On a longtemps attendu le rapport dressant le bilan des pôles de compétitivité (trop) brièvement mis en ligne par le ministère du Redressement productif à la fin de l'été dernier. Fort heureusement, l'Institut de l'entreprise s'y est penché.

Transformer l’essai. Trois propositions pour faire émerger des sillicon valley françaises” : le rapport, d’une cinquantaine de pages, est l’œuvre de Vanessa Cordoba et de Romain Lucazeau et n’y va pas par quatre chemins pour mettre à plat le dispositif des pôles de compétitivité. Réduire, concentrer, faire entrer les grands seraient les principaux axes à mettre en place selon les auteurs du rapport. L’introduction se penche ainsi sur la déception des entreprises : “La mise en place de la politique des pôles de compétitivité, à partir de 2004, a constitué une étape positive dans la transformation des politiques économiques françaises, traditionnellement axées sur de grands programmes industriels pilotés au niveau national. Cependant, il s’agit d’un tournant largement inachevé.” Les auteurs de ce rapport estiment que l’Etat ne peut plus agir au niveau national et qu’il faut retourner “au plus près du terrain“.  L’Etat serait-il par nature maladroit, bureaucratique et inconséquent avec le monde de l’entreprise ? Un peu trop cliché. Pas assez de grands groupes pour tirer la compétitivité ? Il faut rappeler que les pôles ont d’abord été faits pour les PME et la présence appuyées de grands groupes dans certains pôles en a d’ailleurs fait fuir quelques- unes. Les grands groupes ne goûtent pas toujours la libre concurrence.

Peu de brevets et d’innovations. Pour autant, les auteurs visent juste quand ils proposent la réduction du nombre de pôles : 71 pôles en France contre 15 clusters en Allemagne et 6 en Finlande : “62 pôles se partagent 50% des financements” ! Autre argument à charge : “Les pôles présentent une faible adéquation avec les secteurs à fort potentiel. Selon notre évaluation, sur 85 technologies d’avenir seules 14 sont correctement couvertes par les pôles.” La solution serait de diviser le nombre des pôles par 6 ou 7 “pour leur permettre d’atteindre une taille critique et les concentrer sur les secteurs à plus fort potentiel“. Certains chiffres sont particulièrement édifiants. Ainsi, les pôles ne représentent aujourd’hui que 1,5% des brevets, 4,5 % des dépenses R&D et 5% des créations d’entreprises innovantes. “Seul un projet sur quatre accompagné par les pôles génère effectivement une innovation.” Le texte de l’Institut de l’entreprise s’appuie sur le rapport Gallois (relatif notamment à la décentralisation) pour appeler à une réduction drastique des pôles.
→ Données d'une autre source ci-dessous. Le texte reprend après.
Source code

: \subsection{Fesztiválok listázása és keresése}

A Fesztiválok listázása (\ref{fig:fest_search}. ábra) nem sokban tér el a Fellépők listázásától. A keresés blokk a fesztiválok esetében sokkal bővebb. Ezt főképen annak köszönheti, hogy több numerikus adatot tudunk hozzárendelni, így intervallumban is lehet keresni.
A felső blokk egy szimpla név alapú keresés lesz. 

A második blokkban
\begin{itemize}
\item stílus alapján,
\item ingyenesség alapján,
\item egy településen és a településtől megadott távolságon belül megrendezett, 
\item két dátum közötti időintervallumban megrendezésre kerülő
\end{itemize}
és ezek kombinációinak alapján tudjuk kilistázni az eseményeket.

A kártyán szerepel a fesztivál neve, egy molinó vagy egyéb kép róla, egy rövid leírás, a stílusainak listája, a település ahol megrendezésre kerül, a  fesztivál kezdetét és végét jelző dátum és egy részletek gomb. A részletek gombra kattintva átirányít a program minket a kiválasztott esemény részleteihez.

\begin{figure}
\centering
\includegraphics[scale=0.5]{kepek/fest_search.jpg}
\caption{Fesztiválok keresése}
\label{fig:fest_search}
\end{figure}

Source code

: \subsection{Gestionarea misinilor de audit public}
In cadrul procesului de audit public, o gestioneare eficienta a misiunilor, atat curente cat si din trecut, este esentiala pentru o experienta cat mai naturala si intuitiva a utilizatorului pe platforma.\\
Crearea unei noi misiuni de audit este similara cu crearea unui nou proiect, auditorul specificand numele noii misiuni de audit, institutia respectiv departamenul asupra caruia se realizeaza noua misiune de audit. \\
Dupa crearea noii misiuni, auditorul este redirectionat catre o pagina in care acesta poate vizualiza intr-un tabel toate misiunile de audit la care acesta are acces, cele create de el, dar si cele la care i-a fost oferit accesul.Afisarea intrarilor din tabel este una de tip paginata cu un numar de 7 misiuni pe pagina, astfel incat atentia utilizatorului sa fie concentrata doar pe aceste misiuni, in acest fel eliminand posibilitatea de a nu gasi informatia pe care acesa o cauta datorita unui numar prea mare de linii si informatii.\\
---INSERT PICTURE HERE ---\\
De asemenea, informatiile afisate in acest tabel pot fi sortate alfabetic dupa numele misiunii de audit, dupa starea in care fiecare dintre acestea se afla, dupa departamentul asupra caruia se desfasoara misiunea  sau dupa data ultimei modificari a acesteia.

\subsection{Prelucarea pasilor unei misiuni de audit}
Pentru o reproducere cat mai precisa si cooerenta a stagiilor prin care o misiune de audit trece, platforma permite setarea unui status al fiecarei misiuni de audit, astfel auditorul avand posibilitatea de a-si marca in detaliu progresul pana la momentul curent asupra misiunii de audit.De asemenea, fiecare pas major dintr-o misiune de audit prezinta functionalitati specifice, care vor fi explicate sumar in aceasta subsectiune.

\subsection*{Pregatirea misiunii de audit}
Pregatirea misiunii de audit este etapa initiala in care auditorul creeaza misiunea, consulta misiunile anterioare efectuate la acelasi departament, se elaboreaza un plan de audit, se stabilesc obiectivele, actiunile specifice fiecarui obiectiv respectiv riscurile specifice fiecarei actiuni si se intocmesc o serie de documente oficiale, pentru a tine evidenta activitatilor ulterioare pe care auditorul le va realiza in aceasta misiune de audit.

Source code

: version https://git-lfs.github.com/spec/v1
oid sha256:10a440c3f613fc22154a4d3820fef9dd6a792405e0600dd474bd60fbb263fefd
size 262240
Seconde proposition des auteurs, la recherche de l’efficience : “renforcer la capacité des pôles à accompagner l’innovation et la mise en marche de projets“. Et d’impliquer un changement de perspective : la recherche française est connue pour être centrée sur l’amont du process économique (R&D à forte composante publique). ” Or les faiblesses françaises se situent plutôt au niveau ‘aval’ qu’au niveau ‘amont’. Ainsi, selon l’OCDE, si la dépense de R&D française est en ligne avec la moyenne des pays développés, seules 23% des entreprises françaises ont recours à l’innovation non technologique (contre 47% en Allemagne). Les pôles doivent renforcer leur capacité à proposer des services ciblant ces faiblesses : la commercialisation, le design, la mise en place de nouveaux business models – leviers sur lesquels les entreprises françaises sont souvent moins performantes que leurs concurrentes étrangères.

Impliquer les grandes entreprises. Troisième proposition, selon le rapport il faut accroître l’implication des grandes entreprises dans les pôles de compétitivité. La logique demeure pertinente : réduire le nombre des dispositifs afin de concentrer leur force de frappe et, du coup, en appeler aux grandes entreprises, seules capables de changer d’échelle. “Les grandes entreprises françaises sont aujourd’hui des acteurs incontournables pour renforcer la capacité de projection de la France à l’international.” Ce sont elles qui investissent le plus dans la R&D (62% selon l’Insee) alors qu’elles n’ont bénéficié que de 10% des fonds mobilisés par les pôles. Mais en ont-elles réellement besoin à l’heure de la relance du crédit-impôt-recherche mis en place par le gouvernement Ayrault ? Ne serait-ce pas plutôt les PME qui hésitent à investir et qu’il faut convaincre ? La comparaison du système français avec les pratiques en Allemagne, en Finlande ou en Angleterre reste au stade des poncifs malgré la présence de schémas intéressants : la France est dirigiste et les autres pays sont souples et pragmatiques. On attend mieux d’une fondation soucieuse de soutenir les entreprises de France que d’appeler, comme en janvier dernier, à un “choc” de compétitivité.